● **Work task**
Lower down are entries containing pictures. Copy exactly, without those pictures, the lines from the line with "- Modern, beautiful design" through the line with "## 🌟 **Show Your Support**".

● **Source records**
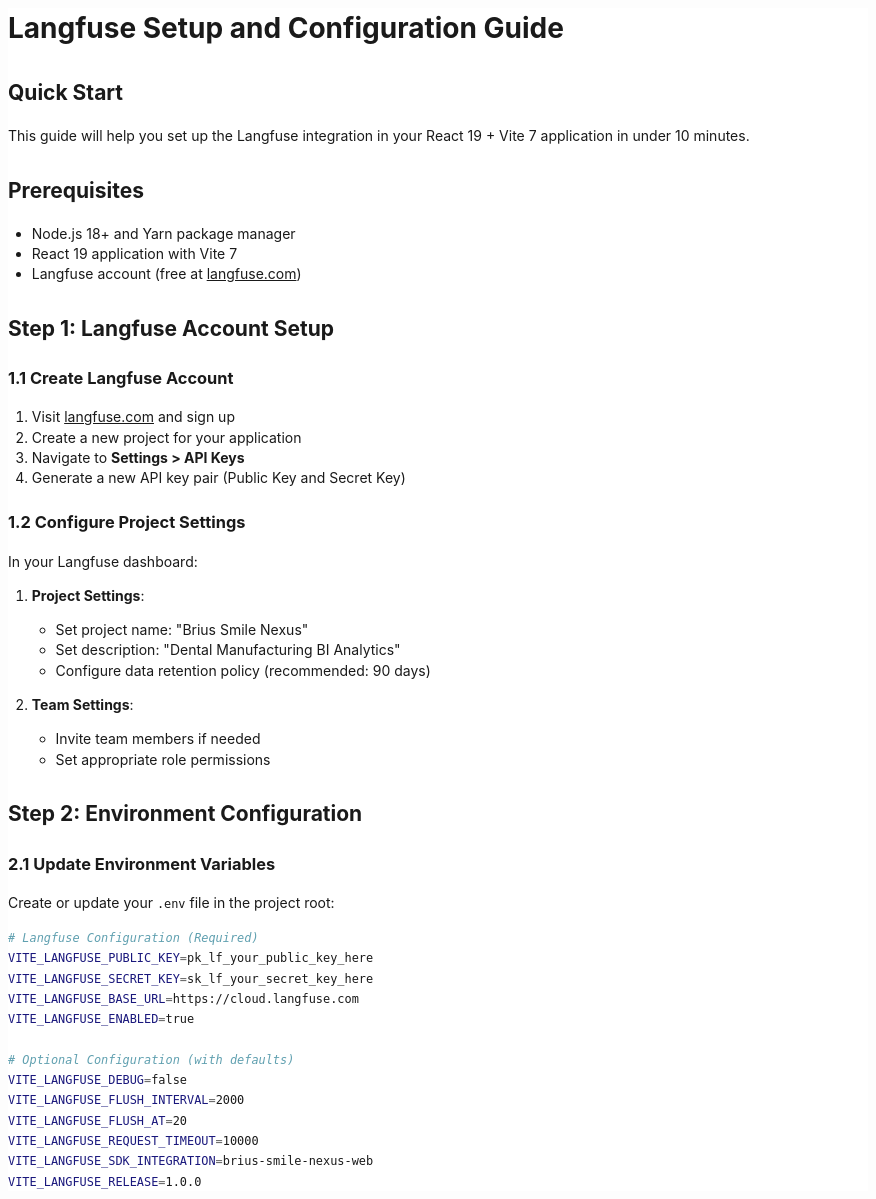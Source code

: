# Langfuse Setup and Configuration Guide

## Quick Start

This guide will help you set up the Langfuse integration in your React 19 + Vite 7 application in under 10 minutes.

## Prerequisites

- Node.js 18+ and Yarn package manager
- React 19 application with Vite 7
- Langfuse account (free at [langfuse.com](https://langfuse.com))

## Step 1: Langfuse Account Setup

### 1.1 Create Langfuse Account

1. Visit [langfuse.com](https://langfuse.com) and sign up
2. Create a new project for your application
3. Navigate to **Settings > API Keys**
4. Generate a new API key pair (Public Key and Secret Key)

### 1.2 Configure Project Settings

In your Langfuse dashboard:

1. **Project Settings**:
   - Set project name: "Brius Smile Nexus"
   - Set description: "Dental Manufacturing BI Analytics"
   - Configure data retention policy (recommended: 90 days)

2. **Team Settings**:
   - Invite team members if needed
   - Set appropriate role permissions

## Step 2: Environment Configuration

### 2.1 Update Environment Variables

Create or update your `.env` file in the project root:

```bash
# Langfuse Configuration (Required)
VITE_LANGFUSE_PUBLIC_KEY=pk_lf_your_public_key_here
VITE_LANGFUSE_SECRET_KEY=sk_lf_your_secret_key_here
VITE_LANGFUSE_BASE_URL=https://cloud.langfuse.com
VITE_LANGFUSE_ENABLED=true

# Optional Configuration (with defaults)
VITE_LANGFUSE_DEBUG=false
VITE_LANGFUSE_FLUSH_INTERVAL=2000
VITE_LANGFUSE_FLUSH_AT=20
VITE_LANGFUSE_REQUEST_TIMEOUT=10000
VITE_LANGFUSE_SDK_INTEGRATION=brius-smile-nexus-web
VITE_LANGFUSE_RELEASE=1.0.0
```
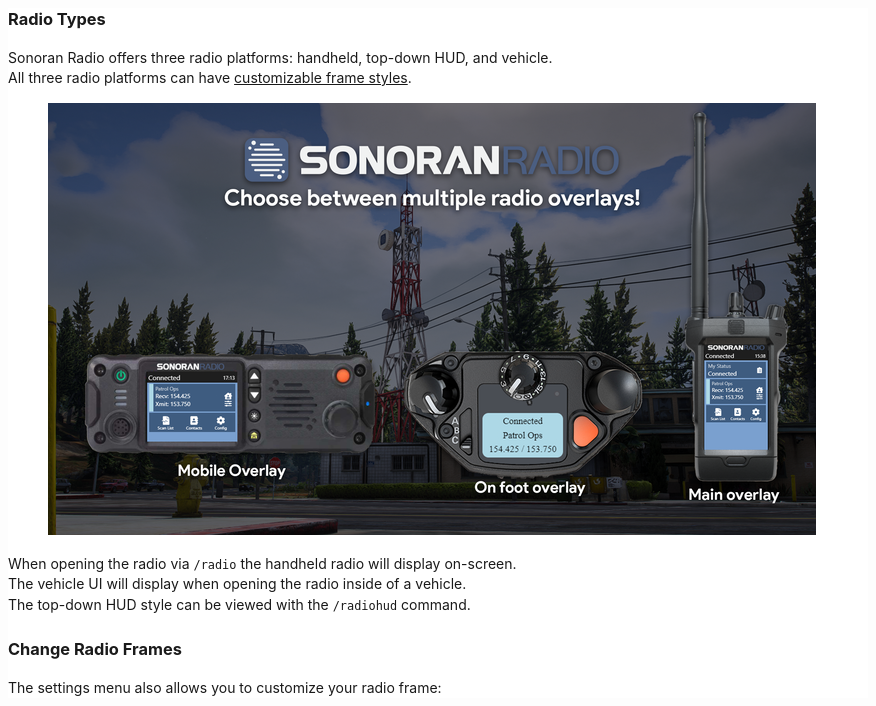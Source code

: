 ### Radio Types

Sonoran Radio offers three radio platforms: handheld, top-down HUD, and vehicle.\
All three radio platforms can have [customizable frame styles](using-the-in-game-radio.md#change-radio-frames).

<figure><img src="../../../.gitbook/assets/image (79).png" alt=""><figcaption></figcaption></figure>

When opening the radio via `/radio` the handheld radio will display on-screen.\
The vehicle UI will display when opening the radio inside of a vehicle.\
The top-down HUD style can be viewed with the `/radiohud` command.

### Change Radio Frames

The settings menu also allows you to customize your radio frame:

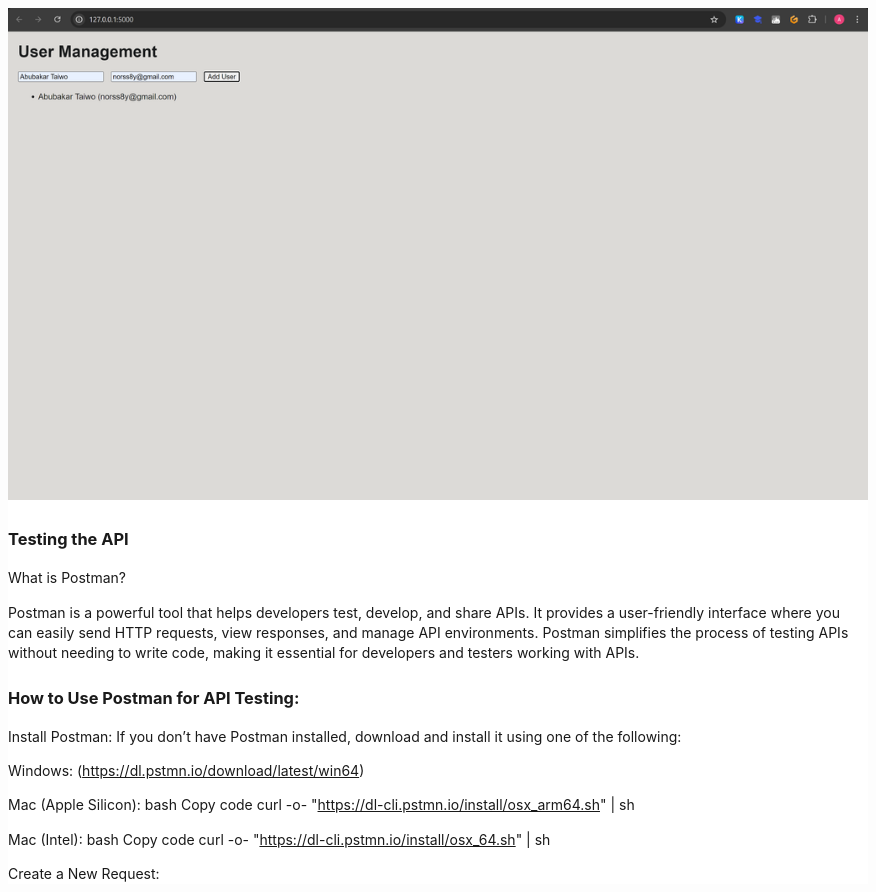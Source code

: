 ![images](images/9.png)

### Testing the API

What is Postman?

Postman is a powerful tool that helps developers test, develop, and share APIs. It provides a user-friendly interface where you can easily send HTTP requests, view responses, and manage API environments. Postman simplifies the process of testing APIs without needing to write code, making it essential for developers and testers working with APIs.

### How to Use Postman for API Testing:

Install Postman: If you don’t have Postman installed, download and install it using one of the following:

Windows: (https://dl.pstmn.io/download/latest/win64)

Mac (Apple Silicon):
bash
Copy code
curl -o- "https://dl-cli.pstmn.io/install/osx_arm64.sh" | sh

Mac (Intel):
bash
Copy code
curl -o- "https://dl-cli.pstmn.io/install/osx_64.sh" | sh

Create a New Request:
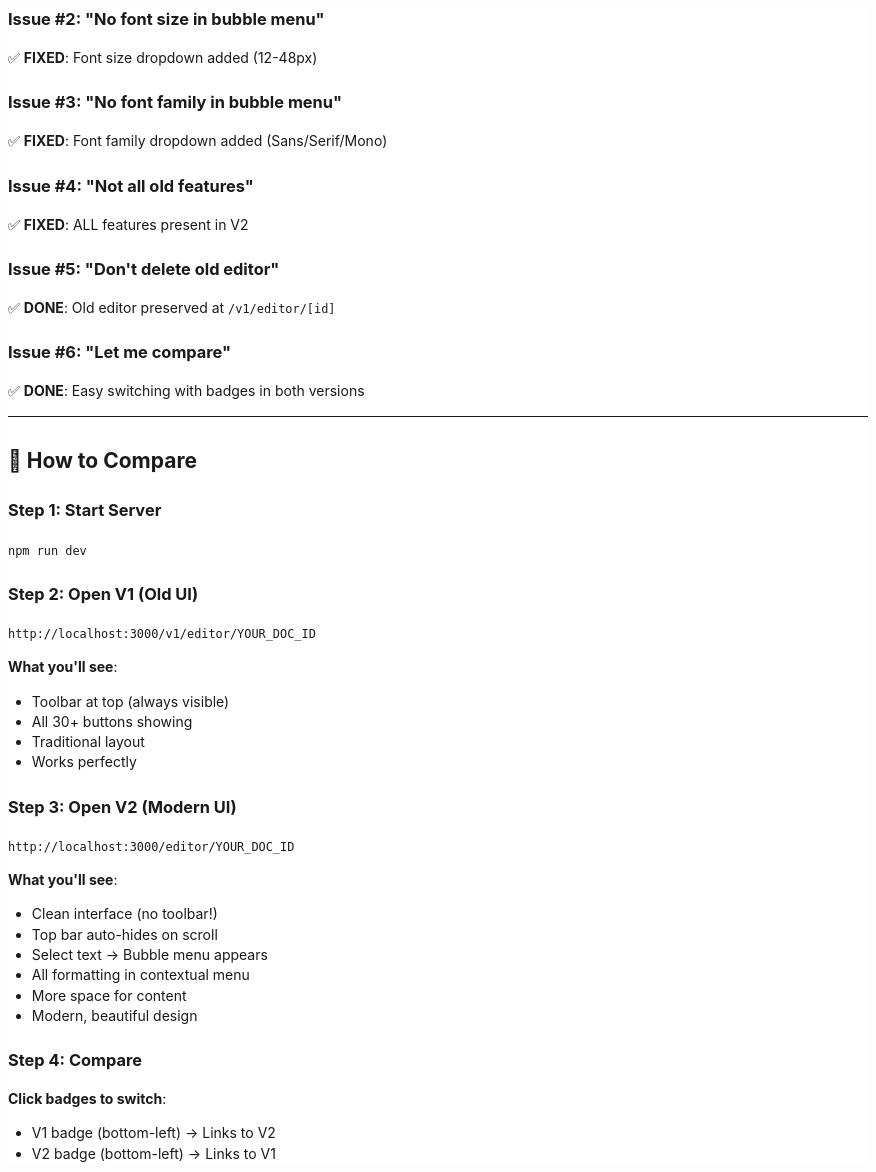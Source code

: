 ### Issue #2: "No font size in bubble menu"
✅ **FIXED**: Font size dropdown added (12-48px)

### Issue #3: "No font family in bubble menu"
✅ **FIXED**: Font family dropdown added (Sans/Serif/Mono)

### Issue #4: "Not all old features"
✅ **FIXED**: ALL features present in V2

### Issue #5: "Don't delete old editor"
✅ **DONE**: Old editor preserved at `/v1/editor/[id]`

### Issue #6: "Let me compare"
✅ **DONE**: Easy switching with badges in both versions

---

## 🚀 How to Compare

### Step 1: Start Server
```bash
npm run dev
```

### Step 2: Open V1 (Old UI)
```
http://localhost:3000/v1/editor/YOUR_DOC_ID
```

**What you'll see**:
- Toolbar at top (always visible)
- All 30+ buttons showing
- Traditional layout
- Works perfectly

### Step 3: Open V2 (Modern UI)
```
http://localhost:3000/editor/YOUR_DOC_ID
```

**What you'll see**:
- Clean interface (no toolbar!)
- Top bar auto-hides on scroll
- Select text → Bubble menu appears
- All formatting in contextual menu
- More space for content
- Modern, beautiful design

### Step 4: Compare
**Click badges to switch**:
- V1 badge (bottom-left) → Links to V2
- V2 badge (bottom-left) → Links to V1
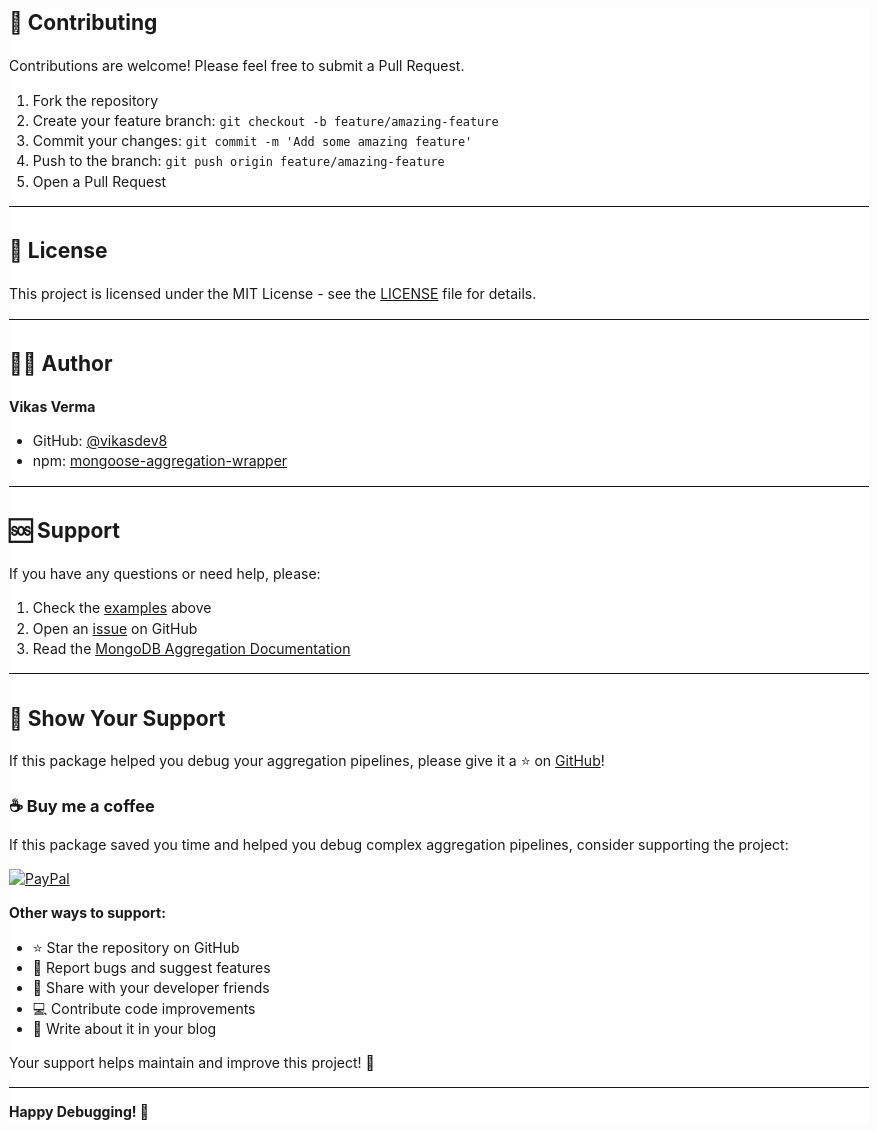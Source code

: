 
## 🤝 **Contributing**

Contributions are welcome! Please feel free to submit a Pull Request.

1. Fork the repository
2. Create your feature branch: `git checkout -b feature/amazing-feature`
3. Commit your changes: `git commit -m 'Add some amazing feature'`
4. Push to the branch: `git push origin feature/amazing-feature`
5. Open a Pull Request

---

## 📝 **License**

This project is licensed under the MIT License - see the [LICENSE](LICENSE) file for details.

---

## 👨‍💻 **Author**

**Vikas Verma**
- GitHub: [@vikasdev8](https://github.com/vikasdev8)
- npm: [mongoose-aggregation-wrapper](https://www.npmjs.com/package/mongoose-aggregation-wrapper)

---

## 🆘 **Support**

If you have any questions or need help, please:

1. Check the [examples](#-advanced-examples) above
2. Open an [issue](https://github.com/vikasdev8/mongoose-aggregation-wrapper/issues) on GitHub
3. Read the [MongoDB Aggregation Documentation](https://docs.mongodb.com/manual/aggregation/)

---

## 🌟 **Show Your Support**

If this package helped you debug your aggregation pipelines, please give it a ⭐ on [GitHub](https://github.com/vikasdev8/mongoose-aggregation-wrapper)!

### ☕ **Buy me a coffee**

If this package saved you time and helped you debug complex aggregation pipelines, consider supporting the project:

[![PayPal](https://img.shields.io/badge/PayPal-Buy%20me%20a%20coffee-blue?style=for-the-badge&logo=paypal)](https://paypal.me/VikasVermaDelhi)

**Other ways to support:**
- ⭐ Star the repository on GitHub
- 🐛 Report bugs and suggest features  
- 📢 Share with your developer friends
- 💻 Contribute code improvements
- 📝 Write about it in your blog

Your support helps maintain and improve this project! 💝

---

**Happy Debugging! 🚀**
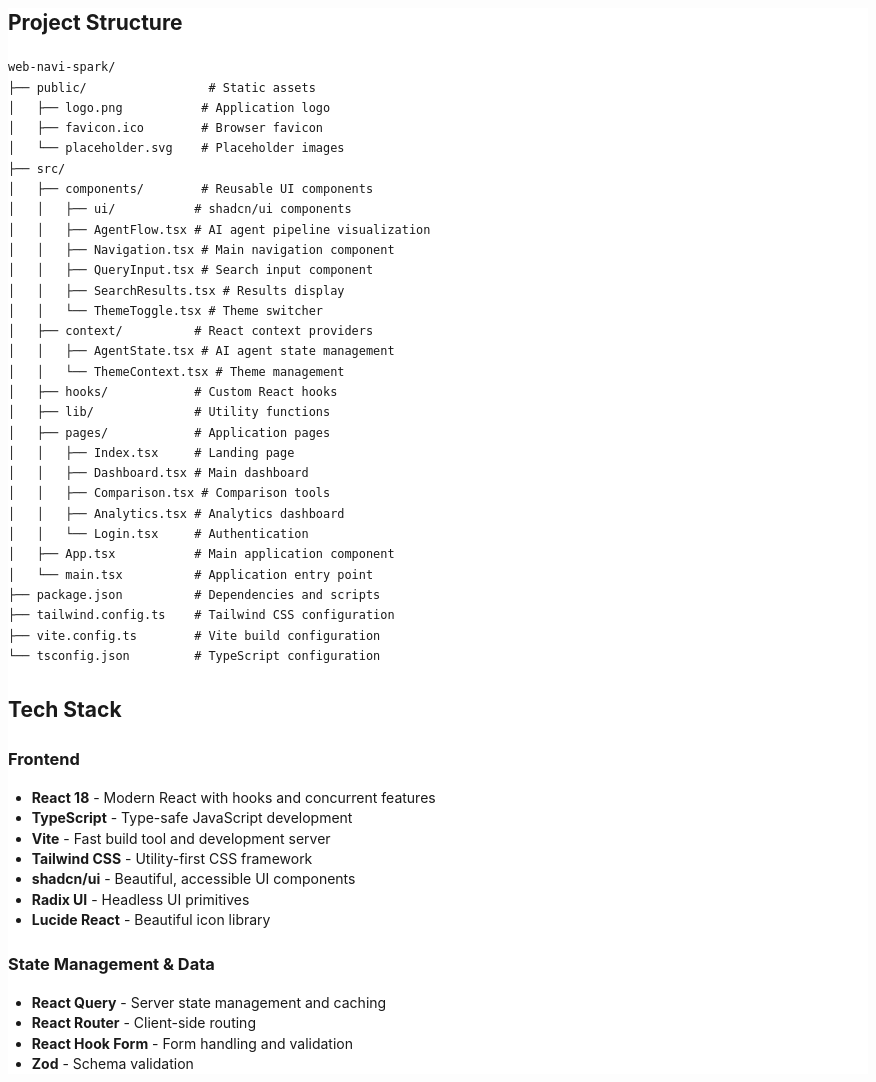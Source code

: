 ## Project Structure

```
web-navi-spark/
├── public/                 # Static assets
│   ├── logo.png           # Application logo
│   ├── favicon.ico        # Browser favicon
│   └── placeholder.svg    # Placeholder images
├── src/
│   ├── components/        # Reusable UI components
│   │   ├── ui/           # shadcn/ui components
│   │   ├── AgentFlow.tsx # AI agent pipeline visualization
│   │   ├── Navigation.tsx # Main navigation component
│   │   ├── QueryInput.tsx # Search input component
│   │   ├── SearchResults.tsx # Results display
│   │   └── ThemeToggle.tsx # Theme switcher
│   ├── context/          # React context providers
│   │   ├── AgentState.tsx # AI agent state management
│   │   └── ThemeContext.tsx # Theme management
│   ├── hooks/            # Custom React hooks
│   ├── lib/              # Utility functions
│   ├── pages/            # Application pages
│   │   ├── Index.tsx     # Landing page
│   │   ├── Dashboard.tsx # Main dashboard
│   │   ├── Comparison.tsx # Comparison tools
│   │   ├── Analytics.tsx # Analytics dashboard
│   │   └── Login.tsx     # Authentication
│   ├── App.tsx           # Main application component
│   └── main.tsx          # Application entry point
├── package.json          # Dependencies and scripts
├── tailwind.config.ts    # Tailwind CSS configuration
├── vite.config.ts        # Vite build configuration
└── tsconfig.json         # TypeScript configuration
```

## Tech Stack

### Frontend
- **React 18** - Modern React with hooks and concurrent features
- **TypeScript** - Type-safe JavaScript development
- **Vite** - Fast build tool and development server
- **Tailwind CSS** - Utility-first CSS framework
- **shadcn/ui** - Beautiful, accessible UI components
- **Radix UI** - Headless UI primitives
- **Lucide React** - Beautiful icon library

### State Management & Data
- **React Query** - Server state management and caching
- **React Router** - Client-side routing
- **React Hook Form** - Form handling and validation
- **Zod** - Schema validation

● **Response to the exercise**
- Modern, beautiful design

### Step 4: Compare
**Click badges to switch**:
- V1 badge (bottom-left) → Links to V2
- V2 badge (bottom-left) → Links to V1
Source code

: 
## 🤝 **Contributing**

Contributions are welcome! Please feel free to submit a Pull Request.

1. Fork the repository
2. Create your feature branch: `git checkout -b feature/amazing-feature`
3. Commit your changes: `git commit -m 'Add some amazing feature'`
4. Push to the branch: `git push origin feature/amazing-feature`
5. Open a Pull Request

---

## 📝 **License**

This project is licensed under the MIT License - see the [LICENSE](LICENSE) file for details.

---

## 👨‍💻 **Author**

**Vikas Verma**
- GitHub: [@vikasdev8](https://github.com/vikasdev8)
- npm: [mongoose-aggregation-wrapper](https://www.npmjs.com/package/mongoose-aggregation-wrapper)

---

## 🆘 **Support**

If you have any questions or need help, please:

1. Check the [examples](#-advanced-examples) above
2. Open an [issue](https://github.com/vikasdev8/mongoose-aggregation-wrapper/issues) on GitHub
3. Read the [MongoDB Aggregation Documentation](https://docs.mongodb.com/manual/aggregation/)

---

## 🌟 **Show Your Support**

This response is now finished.